Recorded data
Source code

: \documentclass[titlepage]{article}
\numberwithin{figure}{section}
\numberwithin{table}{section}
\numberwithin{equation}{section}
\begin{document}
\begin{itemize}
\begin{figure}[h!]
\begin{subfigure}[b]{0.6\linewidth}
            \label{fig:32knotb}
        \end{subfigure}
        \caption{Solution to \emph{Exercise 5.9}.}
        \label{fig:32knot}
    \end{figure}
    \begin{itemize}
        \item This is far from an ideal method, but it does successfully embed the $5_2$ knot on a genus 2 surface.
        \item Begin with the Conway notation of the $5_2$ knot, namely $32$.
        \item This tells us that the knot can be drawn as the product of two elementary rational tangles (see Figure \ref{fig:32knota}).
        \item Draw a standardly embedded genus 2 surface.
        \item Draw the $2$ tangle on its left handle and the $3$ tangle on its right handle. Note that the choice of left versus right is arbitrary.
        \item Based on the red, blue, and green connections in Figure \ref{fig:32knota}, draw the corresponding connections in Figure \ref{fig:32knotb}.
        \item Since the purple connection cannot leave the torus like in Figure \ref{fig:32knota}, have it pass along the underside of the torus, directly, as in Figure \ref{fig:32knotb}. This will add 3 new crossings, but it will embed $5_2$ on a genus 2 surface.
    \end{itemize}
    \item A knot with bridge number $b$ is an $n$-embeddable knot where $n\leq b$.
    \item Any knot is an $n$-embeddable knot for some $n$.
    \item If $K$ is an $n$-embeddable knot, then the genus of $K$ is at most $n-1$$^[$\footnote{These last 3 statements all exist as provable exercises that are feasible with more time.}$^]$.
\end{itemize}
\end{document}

WHAT TO PRODUCE.
In the lines above, find the word "This" and copy every line it occurs in.

ANSWER BOX.
        \item This is far from an ideal method, but it does successfully embed the $5_2$ knot on a genus 2 surface.
        \item This tells us that the knot can be drawn as the product of two elementary rational tangles (see Figure \ref{fig:32knota}).
        \item Since the purple connection cannot leave the torus like in Figure \ref{fig:32knota}, have it pass along the underside of the torus, directly, as in Figure \ref{fig:32knotb}. This will add 3 new crossings, but it will embed $5_2$ on a genus 2 surface.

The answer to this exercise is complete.